# [WHAT YOU WILL DO]
Every entry below should be transcribed exactly; pictures stay out of the copy.

[Dataset excerpts]
>>>>

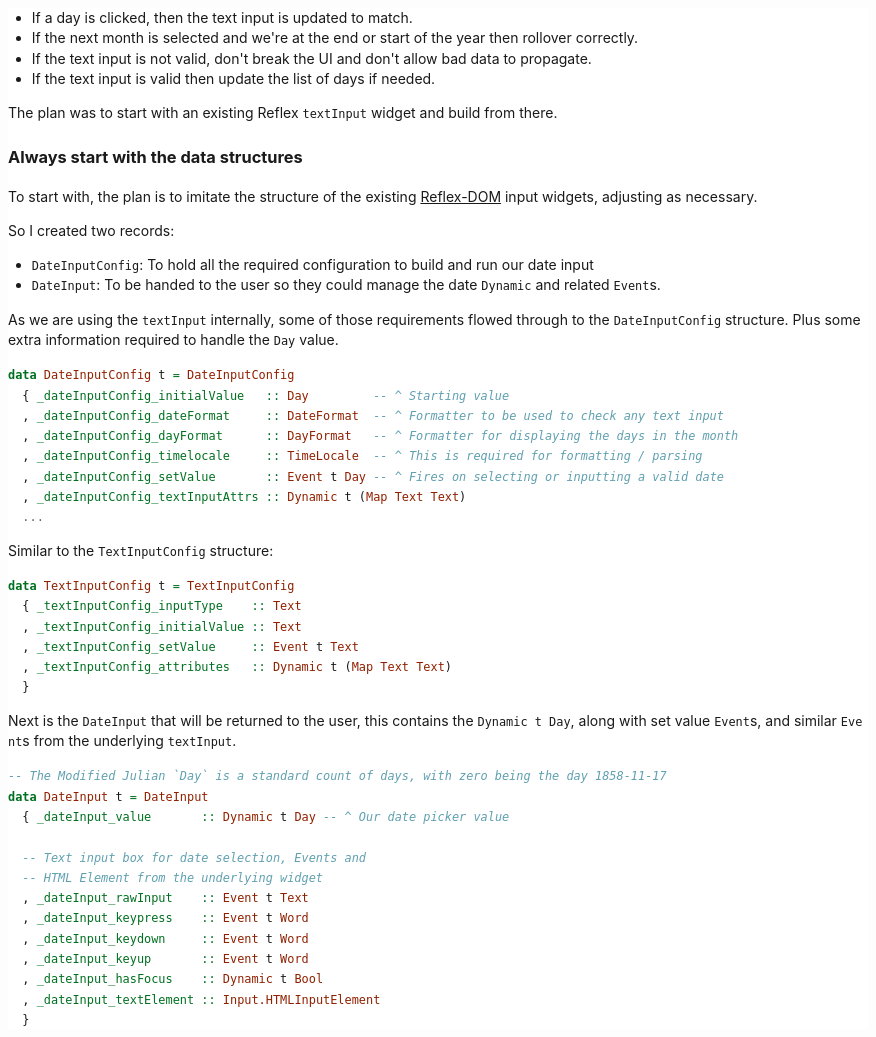 - If a day is clicked, then the text input is updated to match.
- If the next month is selected and we're at the end or start of the year then rollover correctly.
- If the text input is not valid, don't break the UI and don't allow bad data to propagate.
- If the text input is valid then update the list of days if needed.

The plan was to start with an existing Reflex ``textInput`` widget and build from there.

### Always start with the data structures

To start with, the plan is to imitate the structure of the existing [Reflex-DOM](https://github.com/reflex-frp/reflex-dom) input widgets, adjusting as necessary.

So I created two records:
- ``DateInputConfig``: To hold all the required configuration to build and run our date input
- ``DateInput``: To be handed to the user so they could manage the date ``Dynamic`` and related ``Event``s.

As we are using the ``textInput`` internally, some of those requirements flowed through to the
``DateInputConfig`` structure. Plus some extra information required to handle the ``Day`` value.

```haskell
data DateInputConfig t = DateInputConfig
  { _dateInputConfig_initialValue   :: Day         -- ^ Starting value
  , _dateInputConfig_dateFormat     :: DateFormat  -- ^ Formatter to be used to check any text input
  , _dateInputConfig_dayFormat      :: DayFormat   -- ^ Formatter for displaying the days in the month
  , _dateInputConfig_timelocale     :: TimeLocale  -- ^ This is required for formatting / parsing
  , _dateInputConfig_setValue       :: Event t Day -- ^ Fires on selecting or inputting a valid date
  , _dateInputConfig_textInputAttrs :: Dynamic t (Map Text Text)
  ...
```

Similar to the ``TextInputConfig`` structure:
```haskell
data TextInputConfig t = TextInputConfig
  { _textInputConfig_inputType    :: Text
  , _textInputConfig_initialValue :: Text
  , _textInputConfig_setValue     :: Event t Text
  , _textInputConfig_attributes   :: Dynamic t (Map Text Text)
  }
```

Next is the ``DateInput`` that will be returned to the user, this contains the ``Dynamic t Day``,
along with set value ``Event``s, and similar ``Event``s from the underlying ``textInput``.

```haskell
-- The Modified Julian `Day` is a standard count of days, with zero being the day 1858-11-17
data DateInput t = DateInput
  { _dateInput_value       :: Dynamic t Day -- ^ Our date picker value

  -- Text input box for date selection, Events and 
  -- HTML Element from the underlying widget
  , _dateInput_rawInput    :: Event t Text
  , _dateInput_keypress    :: Event t Word
  , _dateInput_keydown     :: Event t Word
  , _dateInput_keyup       :: Event t Word
  , _dateInput_hasFocus    :: Dynamic t Bool
  , _dateInput_textElement :: Input.HTMLInputElement
  }
```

<<<<

# [FINAL ANSWER]
 - If a day is clicked, then the text input is updated to match.
- If the next month is selected and we're at the end or start of the year then rollover correctly.
- If the text input is not valid, don't break the UI and don't allow bad data to propagate.
- If the text input is valid then update the list of days if needed.

The plan was to start with an existing Reflex ``textInput`` widget and build from there.

### Always start with the data structures

To start with, the plan is to imitate the structure of the existing [Reflex-DOM](https://github.com/reflex-frp/reflex-dom) input widgets, adjusting as necessary.

So I created two records:
- ``DateInputConfig``: To hold all the required configuration to build and run our date input
- ``DateInput``: To be handed to the user so they could manage the date ``Dynamic`` and related ``Event``s.

As we are using the ``textInput`` internally, some of those requirements flowed through to the
``DateInputConfig`` structure. Plus some extra information required to handle the ``Day`` value.

```haskell
data DateInputConfig t = DateInputConfig
  { _dateInputConfig_initialValue   :: Day         -- ^ Starting value
  , _dateInputConfig_dateFormat     :: DateFormat  -- ^ Formatter to be used to check any text input
  , _dateInputConfig_dayFormat      :: DayFormat   -- ^ Formatter for displaying the days in the month
  , _dateInputConfig_timelocale     :: TimeLocale  -- ^ This is required for formatting / parsing
  , _dateInputConfig_setValue       :: Event t Day -- ^ Fires on selecting or inputting a valid date
  , _dateInputConfig_textInputAttrs :: Dynamic t (Map Text Text)
  ...
```

Similar to the ``TextInputConfig`` structure:
```haskell
data TextInputConfig t = TextInputConfig
  { _textInputConfig_inputType    :: Text
  , _textInputConfig_initialValue :: Text
  , _textInputConfig_setValue     :: Event t Text
  , _textInputConfig_attributes   :: Dynamic t (Map Text Text)
  }
```

Next is the ``DateInput`` that will be returned to the user, this contains the ``Dynamic t Day``,
along with set value ``Event``s, and similar ``Event``s from the underlying ``textInput``.

```haskell
-- The Modified Julian `Day` is a standard count of days, with zero being the day 1858-11-17
data DateInput t = DateInput
  { _dateInput_value       :: Dynamic t Day -- ^ Our date picker value

  -- Text input box for date selection, Events and 
  -- HTML Element from the underlying widget
  , _dateInput_rawInput    :: Event t Text
  , _dateInput_keypress    :: Event t Word
  , _dateInput_keydown     :: Event t Word
  , _dateInput_keyup       :: Event t Word
  , _dateInput_hasFocus    :: Dynamic t Bool
  , _dateInput_textElement :: Input.HTMLInputElement
  }
```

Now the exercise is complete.